• EXERCISE: Could you restate the data below word for word, without its pictures?

+ + + +

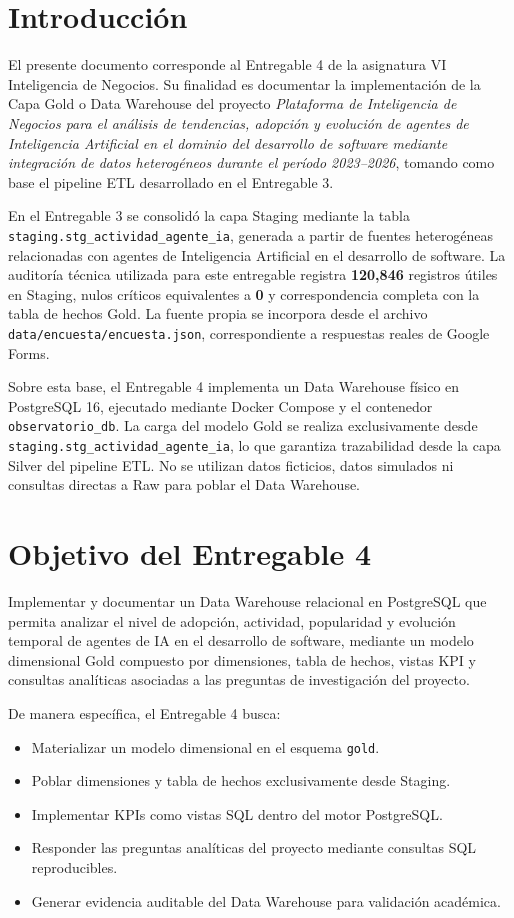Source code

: \documentclass[12pt,a4paper]{article}
\newcommand{\ProjectTitle}{Plataforma de Inteligencia de Negocios para el an\'alisis de tendencias, adopci\'on y evoluci\'on de agentes de Inteligencia Artificial en el dominio del desarrollo de software mediante integraci\'on de datos heterog\'eneos durante el per\'iodo 2023--2026}
\newcommand{\StagingTabla}{\texttt{staging.\allowbreak stg\_actividad\_\allowbreak agente\_ia}}
\newcommand{\pathcode}[1]{\begingroup\scriptsize\ttfamily\nolinkurl{#1}\endgroup}
\begin{document}
\tableofcontents
\newpage

\section{Introducci\'on}

El presente documento corresponde al Entregable 4 de la asignatura VI Inteligencia de Negocios. Su finalidad es documentar la implementaci\'on de la Capa Gold o Data Warehouse del proyecto \textit{\ProjectTitle}, tomando como base el pipeline ETL desarrollado en el Entregable 3.

En el Entregable 3 se consolid\'o la capa Staging mediante la tabla \StagingTabla{}, generada a partir de fuentes heterog\'eneas relacionadas con agentes de Inteligencia Artificial en el desarrollo de software. La auditor\'ia t\'ecnica utilizada para este entregable registra \textbf{120,846} registros \'utiles en Staging, nulos cr\'iticos equivalentes a \textbf{0} y correspondencia completa con la tabla de hechos Gold. La fuente propia se incorpora desde el archivo \pathcode{data/encuesta/encuesta.json}, correspondiente a respuestas reales de Google Forms.

Sobre esta base, el Entregable 4 implementa un Data Warehouse f\'isico en PostgreSQL 16, ejecutado mediante Docker Compose y el contenedor \texttt{observatorio\_db}. La carga del modelo Gold se realiza exclusivamente desde \StagingTabla{}, lo que garantiza trazabilidad desde la capa Silver del pipeline ETL. No se utilizan datos ficticios, datos simulados ni consultas directas a Raw para poblar el Data Warehouse.

\section{Objetivo del Entregable 4}

Implementar y documentar un Data Warehouse relacional en PostgreSQL que permita analizar el nivel de adopci\'on, actividad, popularidad y evoluci\'on temporal de agentes de IA en el desarrollo de software, mediante un modelo dimensional Gold compuesto por dimensiones, tabla de hechos, vistas KPI y consultas anal\'iticas asociadas a las preguntas de investigaci\'on del proyecto.

De manera espec\'ifica, el Entregable 4 busca:

\begin{itemize}[leftmargin=1.2cm]
    \item Materializar un modelo dimensional en el esquema \texttt{gold}.
    \item Poblar dimensiones y tabla de hechos exclusivamente desde Staging.
    \item Implementar KPIs como vistas SQL dentro del motor PostgreSQL.
    \item Responder las preguntas anal\'iticas del proyecto mediante consultas SQL reproducibles.
    \item Generar evidencia auditable del Data Warehouse para validaci\'on acad\'emica.
\end{itemize}
\end{document}
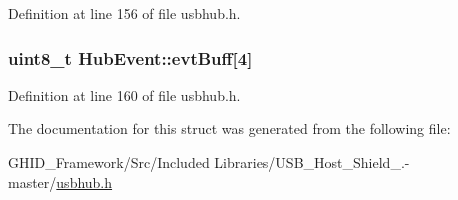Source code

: \-Definition at line 156 of file usbhub.\-h.

\hypertarget{struct_hub_event_a5a8016b368bc8ac993abae3f97b8306f}{
\subsubsection[{evt\-Buff}]{\setlength{\rightskip}{0pt plus 5cm}uint8\-\_\-t {\bf \-Hub\-Event\-::evt\-Buff}\mbox{[}4\mbox{]}}}\label{struct_hub_event_a5a8016b368bc8ac993abae3f97b8306f}


\-Definition at line 160 of file usbhub.\-h.



\-The documentation for this struct was generated from the following file\-:\begin{DoxyCompactItemize}
\item 
\-G\-H\-I\-D\-\_\-\-Framework/\-Src/\-Included Libraries/\-U\-S\-B\-\_\-\-Host\-\_\-\-Shield\-\_.-\/master/\hyperlink{usbhub_8h}{usbhub.\-h}\end{DoxyCompactItemize}
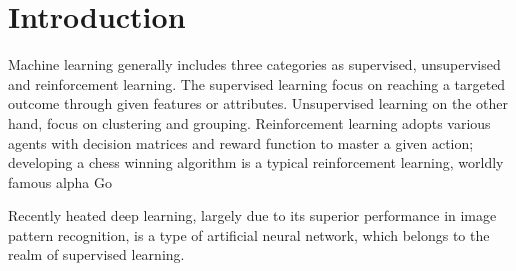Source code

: \section{Introduction}

Machine learning generally includes three categories as supervised, unsupervised and reinforcement learning. The supervised learning focus on reaching a targeted outcome through given features or attributes. Unsupervised learning on the other hand, focus on clustering and grouping. Reinforcement learning adopts various agents with decision matrices and reward function to master a given action; developing a chess winning algorithm is a typical reinforcement learning, worldly famous alpha Go
\par
Recently heated deep learning, largely due to its superior performance in image pattern recognition, is a type of artificial neural network, which belongs to the realm of supervised learning.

+ + + +

• THE ANSWER:
Source code

: \documentclass[12pt,a4paper]{article}
\newcommand{\ProjectTitle}{Plataforma de Inteligencia de Negocios para el an\'alisis de tendencias, adopci\'on y evoluci\'on de agentes de Inteligencia Artificial en el dominio del desarrollo de software mediante integraci\'on de datos heterog\'eneos durante el per\'iodo 2023--2026}
\newcommand{\StagingTabla}{\texttt{staging.\allowbreak stg\_actividad\_\allowbreak agente\_ia}}
\newcommand{\pathcode}[1]{\begingroup\scriptsize\ttfamily\nolinkurl{#1}\endgroup}
\begin{document}
\tableofcontents
\newpage

\section{Introducci\'on}

El presente documento corresponde al Entregable 4 de la asignatura VI Inteligencia de Negocios. Su finalidad es documentar la implementaci\'on de la Capa Gold o Data Warehouse del proyecto \textit{\ProjectTitle}, tomando como base el pipeline ETL desarrollado en el Entregable 3.

En el Entregable 3 se consolid\'o la capa Staging mediante la tabla \StagingTabla{}, generada a partir de fuentes heterog\'eneas relacionadas con agentes de Inteligencia Artificial en el desarrollo de software. La auditor\'ia t\'ecnica utilizada para este entregable registra \textbf{120,846} registros \'utiles en Staging, nulos cr\'iticos equivalentes a \textbf{0} y correspondencia completa con la tabla de hechos Gold. La fuente propia se incorpora desde el archivo \pathcode{data/encuesta/encuesta.json}, correspondiente a respuestas reales de Google Forms.

Sobre esta base, el Entregable 4 implementa un Data Warehouse f\'isico en PostgreSQL 16, ejecutado mediante Docker Compose y el contenedor \texttt{observatorio\_db}. La carga del modelo Gold se realiza exclusivamente desde \StagingTabla{}, lo que garantiza trazabilidad desde la capa Silver del pipeline ETL. No se utilizan datos ficticios, datos simulados ni consultas directas a Raw para poblar el Data Warehouse.

\section{Objetivo del Entregable 4}

Implementar y documentar un Data Warehouse relacional en PostgreSQL que permita analizar el nivel de adopci\'on, actividad, popularidad y evoluci\'on temporal de agentes de IA en el desarrollo de software, mediante un modelo dimensional Gold compuesto por dimensiones, tabla de hechos, vistas KPI y consultas anal\'iticas asociadas a las preguntas de investigaci\'on del proyecto.

De manera espec\'ifica, el Entregable 4 busca:

\begin{itemize}[leftmargin=1.2cm]
    \item Materializar un modelo dimensional en el esquema \texttt{gold}.
    \item Poblar dimensiones y tabla de hechos exclusivamente desde Staging.
    \item Implementar KPIs como vistas SQL dentro del motor PostgreSQL.
    \item Responder las preguntas anal\'iticas del proyecto mediante consultas SQL reproducibles.
    \item Generar evidencia auditable del Data Warehouse para validaci\'on acad\'emica.
\end{itemize}
\end{document}
Source code

: \-Definition at line 156 of file usbhub.\-h.

\hypertarget{struct_hub_event_a5a8016b368bc8ac993abae3f97b8306f}{
\subsubsection[{evt\-Buff}]{\setlength{\rightskip}{0pt plus 5cm}uint8\-\_\-t {\bf \-Hub\-Event\-::evt\-Buff}\mbox{[}4\mbox{]}}}\label{struct_hub_event_a5a8016b368bc8ac993abae3f97b8306f}


\-Definition at line 160 of file usbhub.\-h.



\-The documentation for this struct was generated from the following file\-:\begin{DoxyCompactItemize}
\item 
\-G\-H\-I\-D\-\_\-\-Framework/\-Src/\-Included Libraries/\-U\-S\-B\-\_\-\-Host\-\_\-\-Shield\-\_.-\/master/\hyperlink{usbhub_8h}{usbhub.\-h}\end{DoxyCompactItemize}
Source code

: \section{Introduction}

Machine learning generally includes three categories as supervised, unsupervised and reinforcement learning. The supervised learning focus on reaching a targeted outcome through given features or attributes. Unsupervised learning on the other hand, focus on clustering and grouping. Reinforcement learning adopts various agents with decision matrices and reward function to master a given action; developing a chess winning algorithm is a typical reinforcement learning, worldly famous alpha Go
\par
Recently heated deep learning, largely due to its superior performance in image pattern recognition, is a type of artificial neural network, which belongs to the realm of supervised learning.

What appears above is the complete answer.